# Recommendations for a .22 that can handle .22 LR and .22 short?



## redcat

Back when I was a kid a had a .22 that could handle long rifle, long, and short ammo. The magazine had a little slider doohicky you used to set it for the size of ammo you wanted to use.

Unfortunately that rifle "disappeared" about the time I moved out of my ex-wife's place. I seem to recall that it was a Marlin but I'll be darned if I can remember the model.

The reason I ask is this: I can see a situation where I might be going after small game, say picking squirrels out of the trees. As close as I can get a squirrel, a long rifle round seems like a bit of a waste - more power than I need and more noise than I need to make. Yeah, I know, I'm obsessing about sound, but that's an important consideration to me. Most of the places I've lived any place that would support hunting was generally heavily hunted, and in a post-fan situation I wouldn't necessarily want to advertise the fact that I was hunting.

So, does anyone have any experience with a .22 that can handle both long rifle and short ammo? I'd prefer a semi-auto but a tube feed would be ok too.


----------



## The_Blob

you ever think of a pellet/bb gun for squirrels? I've used .177 for rabbits & smaller... very quiet


----------



## backlash

My Henry shoots them all.
Long rifle, long, and short.
100% American made and can be bought on sale at Bi Mart for $227.
Henry Repeating Arms | Fine Rifles Made in America and Priced Right


----------



## redcat

Thanks, I'll take a look at Henry.


----------



## redcat

The_Blob said:


> you ever think of a pellet/bb gun for squirrels? I've used .177 for rabbits & smaller... very quiet


I hadn't thought of that, but since a bb gun doesn't require gun powder I guess that would be a big advantage as well. I'll check out what's available.


----------



## PopPop

Take a look at the Marlin 39A. This will handle short, long and long rifle ammo and is tough as they come. Also the 39 is a take down design and accurate as heck too!


----------



## Bigz_87

PopPop said:


> Take a look at the Marlin 39A. This will handle short, long and long rifle ammo and is tough as they come. Also the 39 is a take down design and accurate as heck too!

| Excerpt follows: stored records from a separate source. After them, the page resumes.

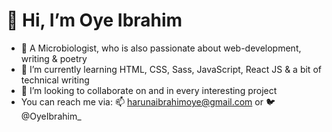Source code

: # 👋 Hi, I’m Oye Ibrahim
- 👀 A Microbiologist, who is also passionate about web-development, writing & poetry
- 🌱 I’m currently learning HTML, CSS, Sass, JavaScript, React JS & a bit of technical writing
- 💞️ I’m looking to collaborate on and in every interesting project
- You can reach me via: 📫 harunaibrahimoye@gmail.com or 🐦 @OyeIbrahim_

I'll vouch for the Marlin 39A. I've had one since I was a kid, and it is a very accurate little gun. Being tube fed and a lever action, just makes this gun a breeze to use.


----------



## swede

Virtually any rifle that will "handle" a .22 long rifle will handle .22 long or .22 short. If it's autoloading or otherwise "repeating" a tubular magazine would likely work better than a "box" magazine. The shorts will probably not cycle the action of an auto so you'd have to do that by hand in any case.

What recommends agains the practice is that the chamber is designed for the "long rifle" Continued use of short cartridges in your rifle will eventually cause a build-up of leading in the chamber. The chamber diameter is sized for the case, not the bullet so there is some inevitable lead buildup as the bullets "scrape" by the end of the chamber on their way out.

Also some folks believe that the burning powder inside the chamber can cause "fire cutting" inside the chamber (i.e. increased wear inside the chamber). Prolonged shooting of the shorts, and the accompanying lead build-up will eventually make it hard if not impossible to chamber the longer 22 LR cartridges. The first hint that this is happening might be the LR's begin to be more difficult to eject.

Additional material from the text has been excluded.